Wednesday, August 12, 2009

A year since dad died

Sunday was a very rough day. I had memories of dad looked when he was in the Kewanee Nursing home van. Someone had dressed him in a shirt that was too little. His belly was sticking out and they could barely get the seat belt around him. That sight will haunt me forever. It was a warm day and we had so much to do to clean out his room and then get to Kewanee to see him.
I am having some guilty feelings that I was not there when he died. Like I said, they called me after 1 am the next Sunday Morning and said he had passed. I didn't do anything about it on Sunday. I waited until Monday. So I never got to see him. I have dreams that it really wasn't dad that died and he is still sitting alone in the nursing home.
I miss my mom and dad very much. I miss their guidance, although at the time they gave it, I didn't feel like following their advice. Just to hear their voices again would be wonderful!

Tuesday, January 13, 2009

Harold passed away August 17, 2008

I can't believe that I didn't keep up with this blog. Here it is, January 13, 2009 and I just noticed that I didn't finish the story about my dad, William Harold Perry.
The easiest way to fill this in will be to copy and paste emails that I wrote at the time. I will briefly say that I really miss my dad and it was sad the way he spent his last days of his life.
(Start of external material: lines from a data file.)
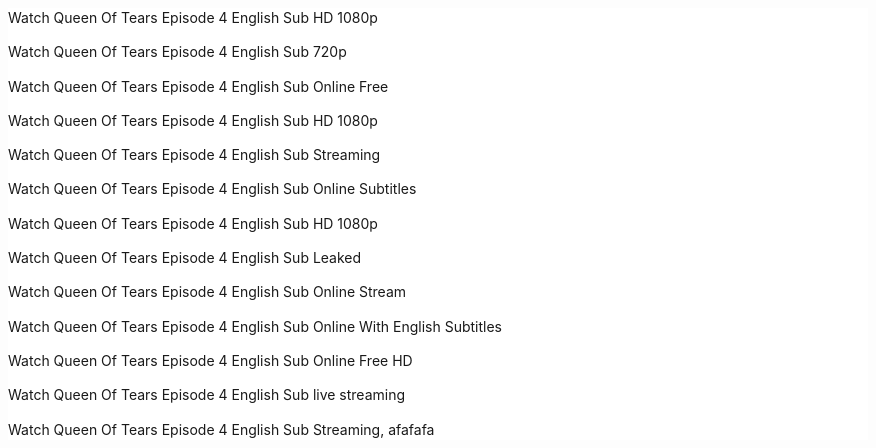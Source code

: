 Watch Queen Of Tears Episode 4 English Sub HD 1080p

Watch Queen Of Tears Episode 4 English Sub 720p

Watch Queen Of Tears Episode 4 English Sub Online Free

Watch Queen Of Tears Episode 4 English Sub HD 1080p

Watch Queen Of Tears Episode 4 English Sub Streaming

Watch Queen Of Tears Episode 4 English Sub Online Subtitles

Watch Queen Of Tears Episode 4 English Sub HD 1080p

Watch Queen Of Tears Episode 4 English Sub Leaked

Watch Queen Of Tears Episode 4 English Sub Online Stream

Watch Queen Of Tears Episode 4 English Sub Online With English Subtitles

Watch Queen Of Tears Episode 4 English Sub Online Free HD

Watch Queen Of Tears Episode 4 English Sub live streaming

Watch Queen Of Tears Episode 4 English Sub Streaming, afafafa


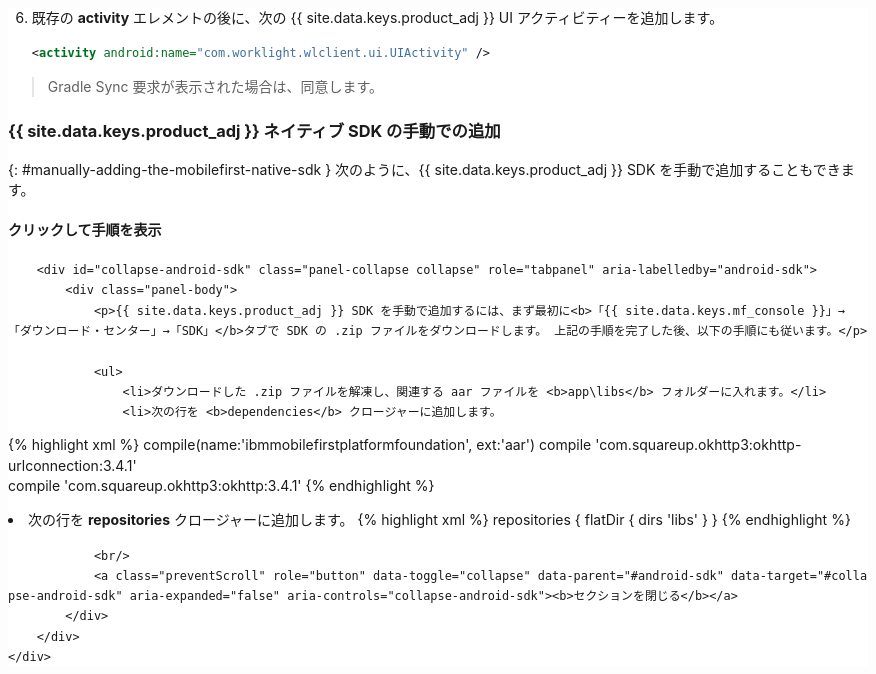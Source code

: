 6. 既存の **activity** エレメントの後に、次の {{ site.data.keys.product_adj }} UI アクティビティーを追加します。

   ```xml
   <activity android:name="com.worklight.wlclient.ui.UIActivity" />
   ```

> Gradle Sync 要求が表示された場合は、同意します。

### {{ site.data.keys.product_adj }} ネイティブ SDK の手動での追加
{: #manually-adding-the-mobilefirst-native-sdk }
次のように、{{ site.data.keys.product_adj }} SDK を手動で追加することもできます。

<div class="panel-group accordion" id="adding-the-sdk-manually" role="tablist">
    <div class="panel panel-default">
        <div class="panel-heading" role="tab" id="android-sdk">
            <h4 class="panel-title">
                <a class="preventScroll" role="button" data-toggle="collapse" data-parent="#android-sdk" data-target="#collapse-android-sdk" aria-expanded="false" aria-controls="collapse-android-sdk"><b>クリックして手順を表示</b></a>
            </h4>
        </div>

        <div id="collapse-android-sdk" class="panel-collapse collapse" role="tabpanel" aria-labelledby="android-sdk">
            <div class="panel-body">
                <p>{{ site.data.keys.product_adj }} SDK を手動で追加するには、まず最初に<b>「{{ site.data.keys.mf_console }}」→「ダウンロード・センター」→「SDK」</b>タブで SDK の .zip ファイルをダウンロードします。 上記の手順を完了した後、以下の手順にも従います。</p>

                <ul>
                    <li>ダウンロードした .zip ファイルを解凍し、関連する aar ファイルを <b>app\libs</b> フォルダーに入れます。</li>
                    <li>次の行を <b>dependencies</b> クロージャーに追加します。
{% highlight xml %}
compile(name:'ibmmobilefirstplatformfoundation', ext:'aar')
compile 'com.squareup.okhttp3:okhttp-urlconnection:3.4.1'   
compile 'com.squareup.okhttp3:okhttp:3.4.1'
{% endhighlight %}
                    </li>
                    <li>次の行を <b>repositories</b> クロージャーに追加します。
{% highlight xml %}
repositories {
    flatDir {
        dirs 'libs'
    }
}
{% endhighlight %}
                    </li>
                </ul>

                <br/>
                <a class="preventScroll" role="button" data-toggle="collapse" data-parent="#android-sdk" data-target="#collapse-android-sdk" aria-expanded="false" aria-controls="collapse-android-sdk"><b>セクションを閉じる</b></a>
            </div>
        </div>
    </div>
</div>
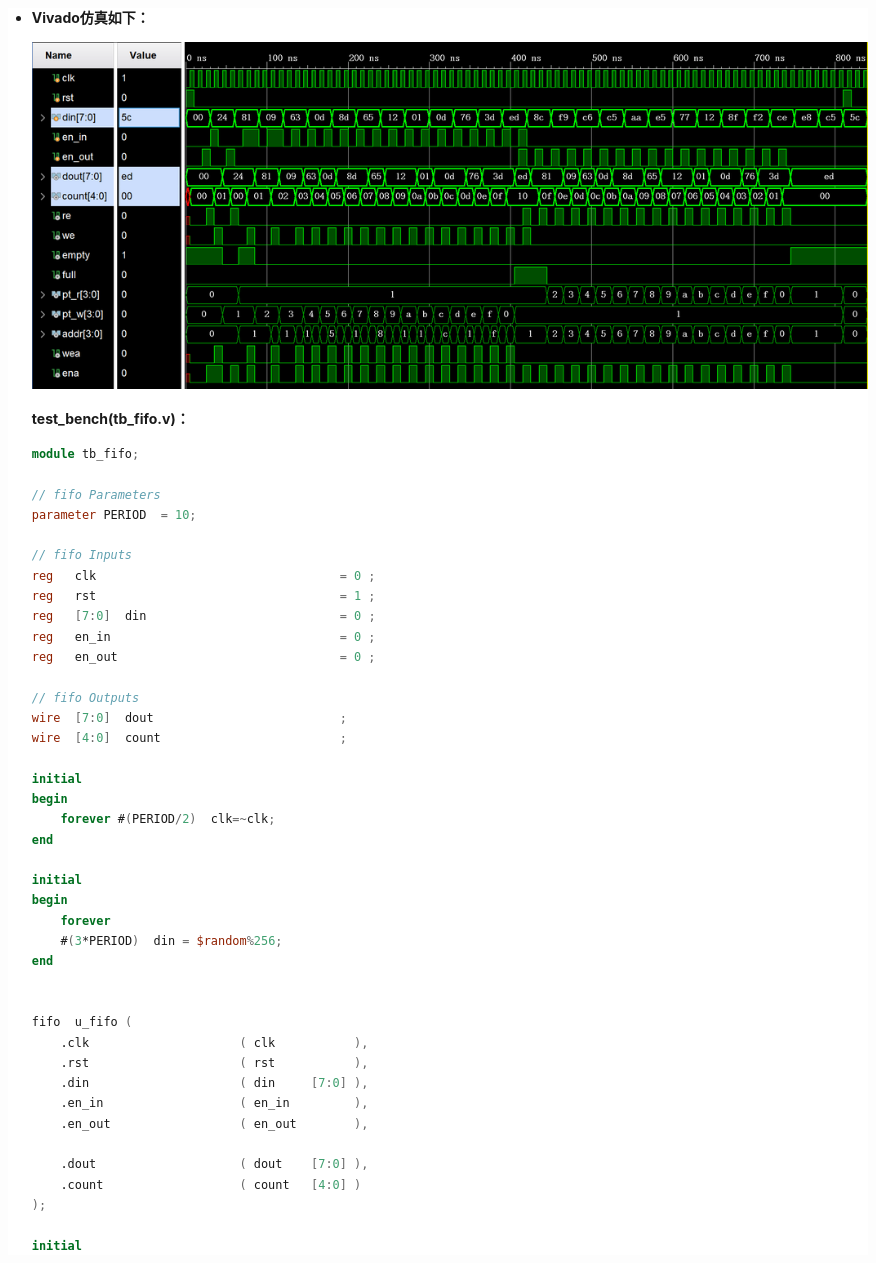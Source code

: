 - **Vivado仿真如下：**

  ![fifo-simulation](lab2.assets/image-20200507022350049.png)

  **test_bench(tb_fifo.v)：**

  ```verilog
  module tb_fifo;        
  
  // fifo Parameters     
  parameter PERIOD  = 10;
      
  // fifo Inputs
  reg   clk                                  = 0 ;
  reg   rst                                  = 1 ;
  reg   [7:0]  din                           = 0 ;
  reg   en_in                                = 0 ;
  reg   en_out                               = 0 ;
  
  // fifo Outputs
  wire  [7:0]  dout                          ;
  wire  [4:0]  count                         ;
  
  initial
  begin
      forever #(PERIOD/2)  clk=~clk;
  end
  
  initial
  begin
      forever 
      #(3*PERIOD)  din = $random%256;
  end
  
  
  fifo  u_fifo (
      .clk                     ( clk           ),
      .rst                     ( rst           ),
      .din                     ( din     [7:0] ),
      .en_in                   ( en_in         ),
      .en_out                  ( en_out        ),
  
      .dout                    ( dout    [7:0] ),
      .count                   ( count   [4:0] )
  );
  
  initial
  ```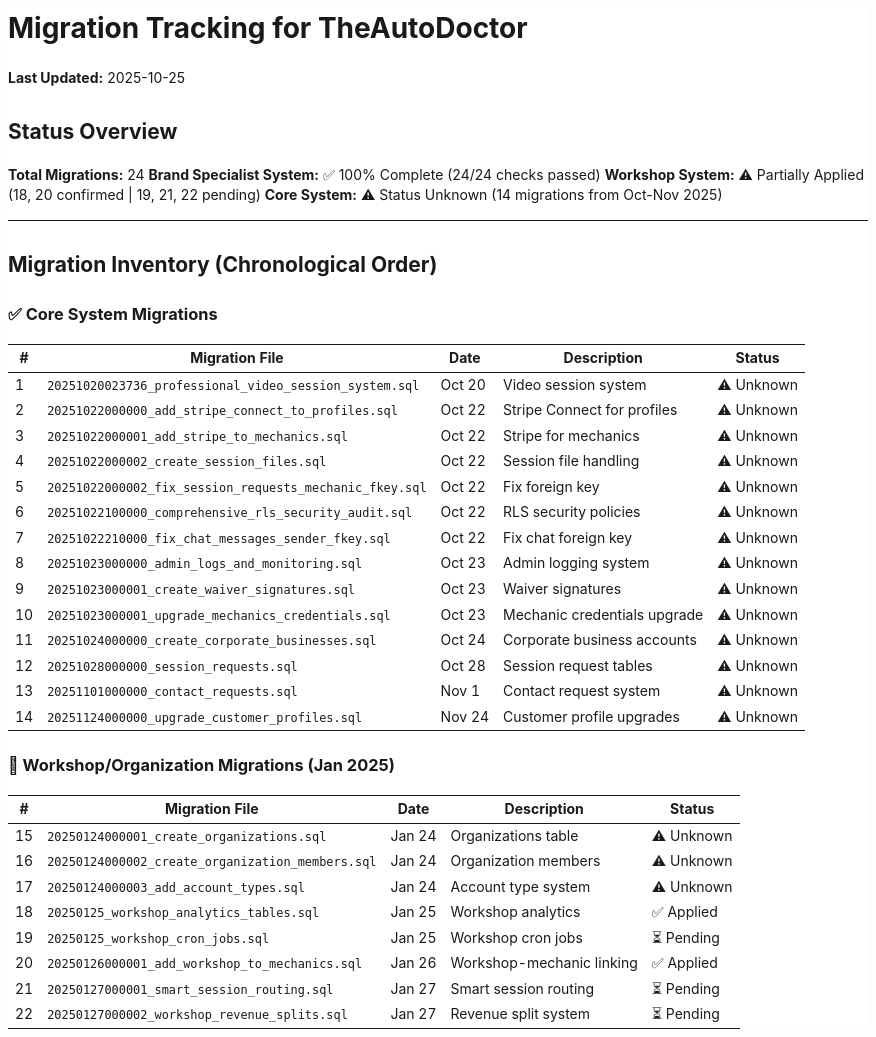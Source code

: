 # Migration Tracking for TheAutoDoctor

**Last Updated:** 2025-10-25

## Status Overview

**Total Migrations:** 24
**Brand Specialist System:** ✅ 100% Complete (24/24 checks passed)
**Workshop System:** ⚠️ Partially Applied (18, 20 confirmed | 19, 21, 22 pending)
**Core System:** ⚠️ Status Unknown (14 migrations from Oct-Nov 2025)

---

## Migration Inventory (Chronological Order)

### ✅ Core System Migrations

| # | Migration File | Date | Description | Status |
|---|----------------|------|-------------|--------|
| 1 | `20251020023736_professional_video_session_system.sql` | Oct 20 | Video session system | ⚠️ Unknown |
| 2 | `20251022000000_add_stripe_connect_to_profiles.sql` | Oct 22 | Stripe Connect for profiles | ⚠️ Unknown |
| 3 | `20251022000001_add_stripe_to_mechanics.sql` | Oct 22 | Stripe for mechanics | ⚠️ Unknown |
| 4 | `20251022000002_create_session_files.sql` | Oct 22 | Session file handling | ⚠️ Unknown |
| 5 | `20251022000002_fix_session_requests_mechanic_fkey.sql` | Oct 22 | Fix foreign key | ⚠️ Unknown |
| 6 | `20251022100000_comprehensive_rls_security_audit.sql` | Oct 22 | RLS security policies | ⚠️ Unknown |
| 7 | `20251022210000_fix_chat_messages_sender_fkey.sql` | Oct 22 | Fix chat foreign key | ⚠️ Unknown |
| 8 | `20251023000000_admin_logs_and_monitoring.sql` | Oct 23 | Admin logging system | ⚠️ Unknown |
| 9 | `20251023000001_create_waiver_signatures.sql` | Oct 23 | Waiver signatures | ⚠️ Unknown |
| 10 | `20251023000001_upgrade_mechanics_credentials.sql` | Oct 23 | Mechanic credentials upgrade | ⚠️ Unknown |
| 11 | `20251024000000_create_corporate_businesses.sql` | Oct 24 | Corporate business accounts | ⚠️ Unknown |
| 12 | `20251028000000_session_requests.sql` | Oct 28 | Session request tables | ⚠️ Unknown |
| 13 | `20251101000000_contact_requests.sql` | Nov 1 | Contact request system | ⚠️ Unknown |
| 14 | `20251124000000_upgrade_customer_profiles.sql` | Nov 24 | Customer profile upgrades | ⚠️ Unknown |

### 🏢 Workshop/Organization Migrations (Jan 2025)

| # | Migration File | Date | Description | Status |
|---|----------------|------|-------------|--------|
| 15 | `20250124000001_create_organizations.sql` | Jan 24 | Organizations table | ⚠️ Unknown |
| 16 | `20250124000002_create_organization_members.sql` | Jan 24 | Organization members | ⚠️ Unknown |
| 17 | `20250124000003_add_account_types.sql` | Jan 24 | Account type system | ⚠️ Unknown |
| 18 | `20250125_workshop_analytics_tables.sql` | Jan 25 | Workshop analytics | ✅ Applied |
| 19 | `20250125_workshop_cron_jobs.sql` | Jan 25 | Workshop cron jobs | ⏳ Pending |
| 20 | `20250126000001_add_workshop_to_mechanics.sql` | Jan 26 | Workshop-mechanic linking | ✅ Applied |
| 21 | `20250127000001_smart_session_routing.sql` | Jan 27 | Smart session routing | ⏳ Pending |
| 22 | `20250127000002_workshop_revenue_splits.sql` | Jan 27 | Revenue split system | ⏳ Pending |
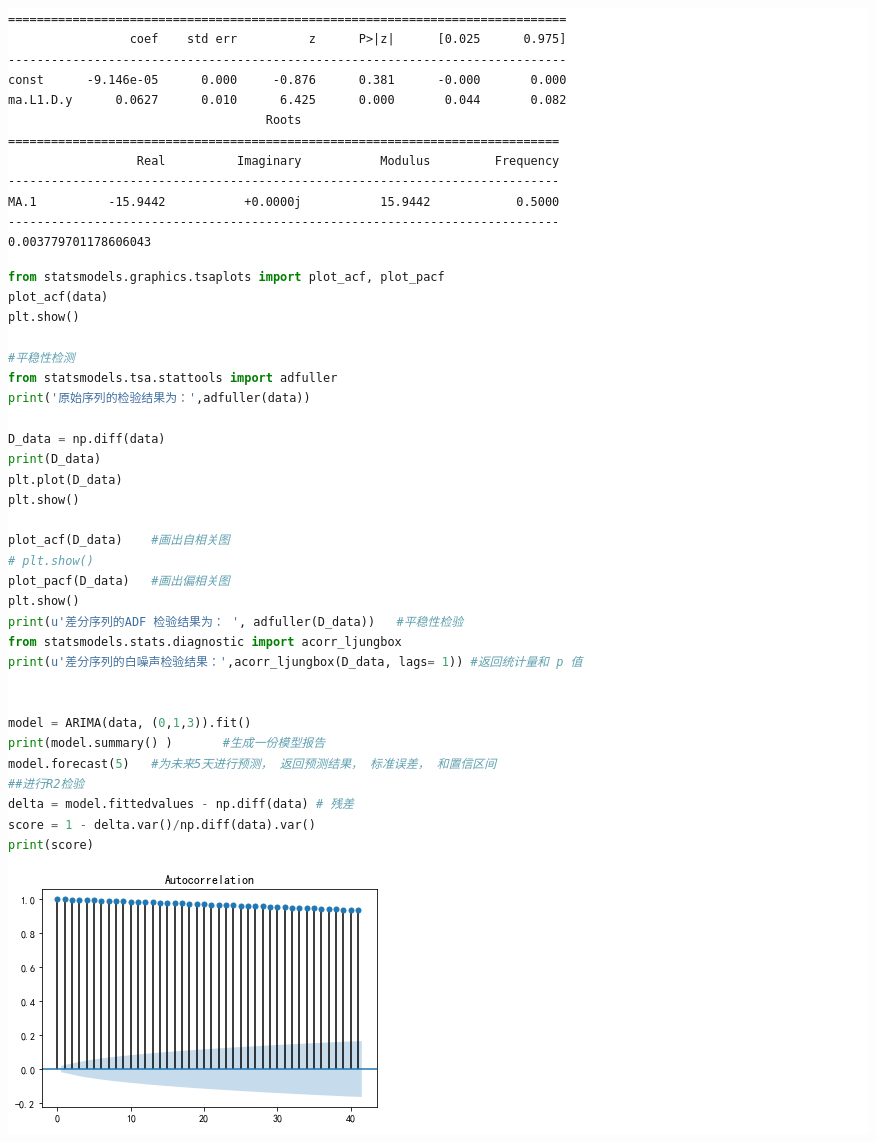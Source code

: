     ==============================================================================
                     coef    std err          z      P>|z|      [0.025      0.975]
    ------------------------------------------------------------------------------
    const      -9.146e-05      0.000     -0.876      0.381      -0.000       0.000
    ma.L1.D.y      0.0627      0.010      6.425      0.000       0.044       0.082
                                        Roots                                    
    =============================================================================
                      Real          Imaginary           Modulus         Frequency
    -----------------------------------------------------------------------------
    MA.1          -15.9442           +0.0000j           15.9442            0.5000
    -----------------------------------------------------------------------------
    0.003779701178606043



```python
from statsmodels.graphics.tsaplots import plot_acf, plot_pacf
plot_acf(data)
plt.show()

#平稳性检测
from statsmodels.tsa.stattools import adfuller
print('原始序列的检验结果为：',adfuller(data))

D_data = np.diff(data)
print(D_data)
plt.plot(D_data)
plt.show()

plot_acf(D_data)    #画出自相关图
# plt.show()
plot_pacf(D_data)   #画出偏相关图
plt.show()
print(u'差分序列的ADF 检验结果为： ', adfuller(D_data))   #平稳性检验
from statsmodels.stats.diagnostic import acorr_ljungbox
print(u'差分序列的白噪声检验结果：',acorr_ljungbox(D_data, lags= 1)) #返回统计量和 p 值


model = ARIMA(data, (0,1,3)).fit()
print(model.summary() )       #生成一份模型报告
model.forecast(5)   #为未来5天进行预测， 返回预测结果， 标准误差， 和置信区间
##进行R2检验
delta = model.fittedvalues - np.diff(data) # 残差
score = 1 - delta.var()/np.diff(data).var()
print(score)
```


![png](结果图/output_4_11.png)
He was very paranoid at the nursing home. He thought people were out to get him. One time he called his brother, Buster, and said that the police were outside his window and trying to get in. He said he was barracading himself in his room. Uncle Buster called the police and they called the nursing home to inform them what was going on. Dad had closed his door and put things in front of it. At first I didn't understand why Buster didn't just call the nursing home but he didn't have time to stop and look up the number. So I don't blame him for calling. I'll write more about that later.
One thing I did want to mention was how obsessed Dad was about the Exit signs. He told me that they should have arrows on them to show exactly where the exit was at. I am very observant about those signs now. Yes, they do have them up in places but some don't point to the exact way to go. In case of a fire, you need to know exactly which way to go. So whenever I see those signs, I think of Dad.
To make a long story short, Dad started getting violent and hitting nurses. We had to take him to another, more secure nursing home. The day that we took him to the new nursing home, he had lost the muscle strength in his legs. The night before, I was there and he had walked out of the nursing home twice. When he walked out when I was there at the nurses' station. They had put a sheet over the door at the end of the hall so Dad couldn't see it. But he was able to get behind the sheet and push the door open. When we ran down the hall to get him, the sheet had caught under the door when it shut and we couldn't get to the handle. Once we opened the door, Dad was 10 feet away from the door. The 3 nurses that were with me took him by the arms and told him to walk back in. He went quietly to his room and they sat him down in his chair. I sat there not knowing what to say. I finally asked Dad why he did it. He looked at me and said, "Audrey was walking next to me, on my arm. Did you see her?" That was when I knew the end was near. As I said, the next day, he was "dead" weight. He couldn't put weight on his legs. At over 220 lbs. it now took 3 nurses to help him move. They took him to the new nursing home in a van. They didn't bring the handicapped van because they were told that Dad was able to walk. When they questioned why they were told that he could walk, we all said in unison that he could last night.
We wheeled dad to the side door and Dad said he wanted to go back to his room. We had to persuade him to go and I told him he was going to get help. He finally decided to go. It took 5 people pushing and pulling to get him into the van. It is a sight I will never forget. They buckled him up with a seatbelt that barely went around his belly. They had him dressed in pants that didn't fit and a striped polyester shirt that was too little and he look very unconfortable. It made me cry. They were going to give us a few days to clean out his room, but I had just been there the night before and then that day, Sunday August 10th. We decided to take everything with us. They were able to load his big chair up in the van so that helped. We grabbed all of his clothes, his lamp, pictures, and personal stuff and put them in our van. It took us about 15 minutes then we went to Royal Oaks in Kewanee where they took dad. Then we had to decide what we were going to take in there and what we were going to take home. We found Dad sitting in his chair in front of the nurses' station. That is where he stayed the whole week before he died. I don't think he ever spent a night in his bed there. At around 1 a.m. the next Sunday, Dad passed away.
When we went to get his stuff on Monday, one of the nurse's stopped us and told us that dad had told her he was sorry for the way he had been acting and it really wasn't the way that he was. I found that comforting. I will write much more later.